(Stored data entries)
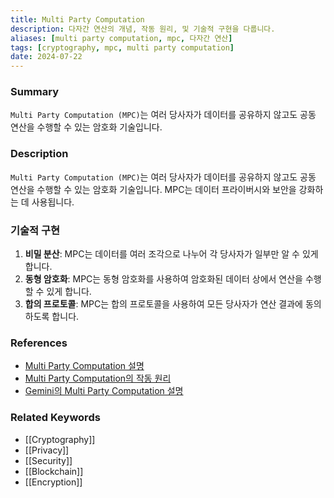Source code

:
 ```yaml
---
title: Multi Party Computation
description: 다자간 연산의 개념, 작동 원리, 및 기술적 구현을 다룹니다.
aliases: [multi party computation, mpc, 다자간 연산]
tags: [cryptography, mpc, multi party computation]
date: 2024-07-22
---
```

### Summary

`Multi Party Computation (MPC)`는 여러 당사자가 데이터를 공유하지 않고도 공동 연산을 수행할 수 있는 암호화 기술입니다.

### Description

`Multi Party Computation (MPC)`는 여러 당사자가 데이터를 공유하지 않고도 공동 연산을 수행할 수 있는 암호화 기술입니다. MPC는 데이터 프라이버시와 보안을 강화하는 데 사용됩니다.

### 기술적 구현

1. **비밀 분산**: MPC는 데이터를 여러 조각으로 나누어 각 당사자가 일부만 알 수 있게 합니다.
2. **동형 암호화**: MPC는 동형 암호화를 사용하여 암호화된 데이터 상에서 연산을 수행할 수 있게 합니다.
3. **합의 프로토콜**: MPC는 합의 프로토콜을 사용하여 모든 당사자가 연산 결과에 동의하도록 합니다.

### References

- [Multi Party Computation 설명](https://en.wikipedia.org/wiki/Secure_multi-party_computation)
- [Multi Party Computation의 작동 원리](https://www.investopedia.com/terms/m/multi-party-computation.asp)
- [Gemini의 Multi Party Computation 설명](https://www.gemini.com/cryptopedia/search?query=multi-party-computation)

### Related Keywords

- [[Cryptography]]
- [[Privacy]]
- [[Security]]
- [[Blockchain]]
- [[Encryption]]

*WORK TASK:* Only the lines containing "데이터를" are needed; copy each of them from the data.

*RESPONSE:*
`Multi Party Computation (MPC)`는 여러 당사자가 데이터를 공유하지 않고도 공동 연산을 수행할 수 있는 암호화 기술입니다.
`Multi Party Computation (MPC)`는 여러 당사자가 데이터를 공유하지 않고도 공동 연산을 수행할 수 있는 암호화 기술입니다. MPC는 데이터 프라이버시와 보안을 강화하는 데 사용됩니다.
1. **비밀 분산**: MPC는 데이터를 여러 조각으로 나누어 각 당사자가 일부만 알 수 있게 합니다.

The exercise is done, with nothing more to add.